AVAILABLE RECORDS section start
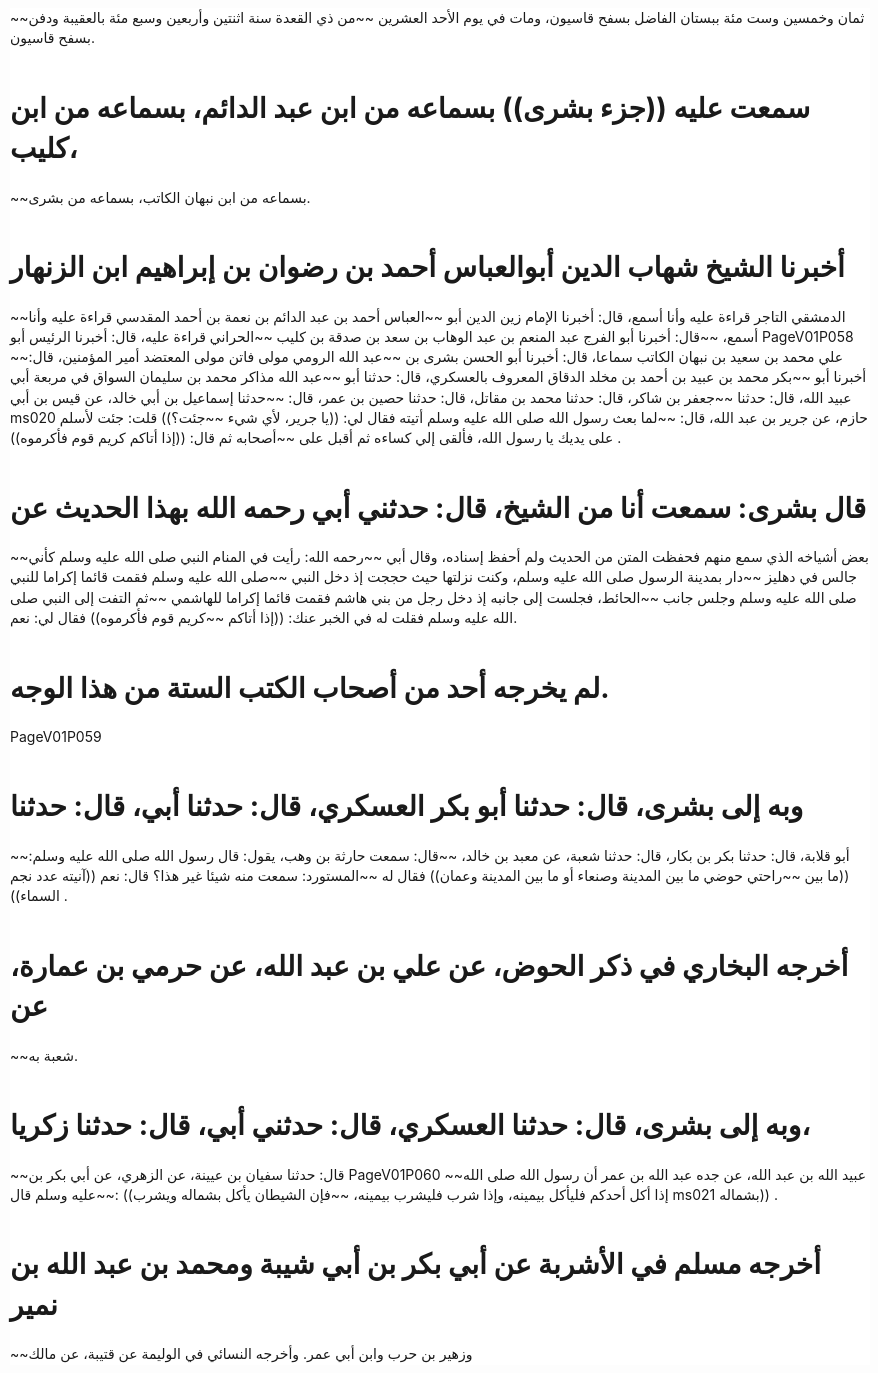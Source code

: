 ~~ثمان وخمسين وست مئة ببستان الفاضل بسفح قاسيون، ومات في يوم الأحد العشرين
~~من ذي القعدة سنة اثنتين وأربعين وسبع مئة بالعقيبة ودفن بسفح قاسيون.
# سمعت عليه ((جزء بشرى)) بسماعه من ابن عبد الدائم، بسماعه من ابن كليب،
~~بسماعه من ابن نبهان الكاتب، بسماعه من بشرى.
# أخبرنا الشيخ شهاب الدين أبوالعباس أحمد بن رضوان بن إبراهيم ابن الزنهار
~~الدمشقي التاجر قراءة عليه وأنا أسمع، قال: أخبرنا الإمام زين الدين أبو
~~العباس أحمد بن عبد الدائم بن نعمة بن أحمد المقدسي قراءة عليه وأنا أسمع،
~~قال: أخبرنا أبو الفرج عبد المنعم بن عبد الوهاب بن سعد بن صدقة بن كليب
~~الحراني قراءة عليه، قال: أخبرنا الرئيس أبو
PageV01P058
~~علي محمد بن سعيد بن نبهان الكاتب سماعا، قال: أخبرنا أبو الحسن بشرى بن
~~عبد الله الرومي مولى فاتن مولى المعتضد أمير المؤمنين، قال: أخبرنا أبو
~~بكر محمد بن عبيد بن أحمد بن مخلد الدقاق المعروف بالعسكري، قال: حدثنا أبو
~~عبد الله مذاكر محمد بن سليمان السواق في مربعة أبي عبيد الله، قال: حدثنا
~~جعفر بن شاكر، قال: حدثنا محمد بن مقاتل، قال: حدثنا حصين بن عمر، قال:
~~حدثنا إسماعيل بن أبي خالد، عن قيس بن أبي ms020 حازم، عن جرير بن عبد الله، قال:
~~لما بعث رسول الله صلى الله عليه وسلم أتيته فقال لي: ((يا جرير، لأي شيء
~~جئت؟)) قلت: جئت لأسلم على يديك يا رسول الله، فألقى إلي كساءه ثم أقبل على
~~أصحابه ثم قال: ((إذا أتاكم كريم قوم فأكرموه)) .
# قال بشرى: سمعت أنا من الشيخ، قال: حدثني أبي رحمه الله بهذا الحديث عن
~~بعض أشياخه الذي سمع منهم فحفظت المتن من الحديث ولم أحفظ إسناده، وقال أبي
~~رحمه الله: رأيت في المنام النبي صلى الله عليه وسلم كأني جالس في دهليز
~~دار بمدينة الرسول صلى الله عليه وسلم، وكنت نزلتها حيث حججت إذ دخل النبي
~~صلى الله عليه وسلم فقمت قائما إكراما للنبي صلى الله عليه وسلم وجلس جانب
~~الحائط، فجلست إلى جانبه إذ دخل رجل من بني هاشم فقمت قائما إكراما للهاشمي
~~ثم التفت إلى النبي صلى الله عليه وسلم فقلت له في الخبر عنك: ((إذا أتاكم
~~كريم قوم فأكرموه)) فقال لي: نعم.
# لم يخرجه أحد من أصحاب الكتب الستة من هذا الوجه.
PageV01P059
# وبه إلى بشرى، قال: حدثنا أبو بكر العسكري، قال: حدثنا أبي، قال: حدثنا
~~أبو قلابة، قال: حدثنا بكر بن بكار، قال: حدثنا شعبة، عن معبد بن خالد،
~~قال: سمعت حارثة بن وهب، يقول: قال رسول الله صلى الله عليه وسلم: ((ما بين
~~راحتي حوضي ما بين المدينة وصنعاء أو ما بين المدينة وعمان)) فقال له
~~المستورد: سمعت منه شيئا غير هذا؟ قال: نعم ((آنيته عدد نجم السماء)) .
# أخرجه البخاري في ذكر الحوض، عن علي بن عبد الله، عن حرمي بن عمارة، عن
~~شعبة به.
# وبه إلى بشرى، قال: حدثنا العسكري، قال: حدثني أبي، قال: حدثنا زكريا،
~~قال: حدثنا سفيان بن عيينة، عن الزهري، عن أبي بكر بن
PageV01P060
~~عبيد الله بن عبد الله، عن جده عبد الله بن عمر أن رسول الله صلى الله
~~عليه وسلم قال: ((إذا أكل أحدكم فليأكل بيمينه، وإذا شرب فليشرب بيمينه،
~~فإن الشيطان يأكل بشماله ويشرب ms021 بشماله)) .
# أخرجه مسلم في الأشربة عن أبي بكر بن أبي شيبة ومحمد بن عبد الله بن نمير
~~وزهير بن حرب وابن أبي عمر. وأخرجه النسائي في الوليمة عن قتيبة، عن مالك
AVAILABLE RECORDS section end
When a line in the listing includes the word "فقمت", report that line in full.

**COMPLETED EXERCISE**:
~~صلى الله عليه وسلم فقمت قائما إكراما للنبي صلى الله عليه وسلم وجلس جانب
~~الحائط، فجلست إلى جانبه إذ دخل رجل من بني هاشم فقمت قائما إكراما للهاشمي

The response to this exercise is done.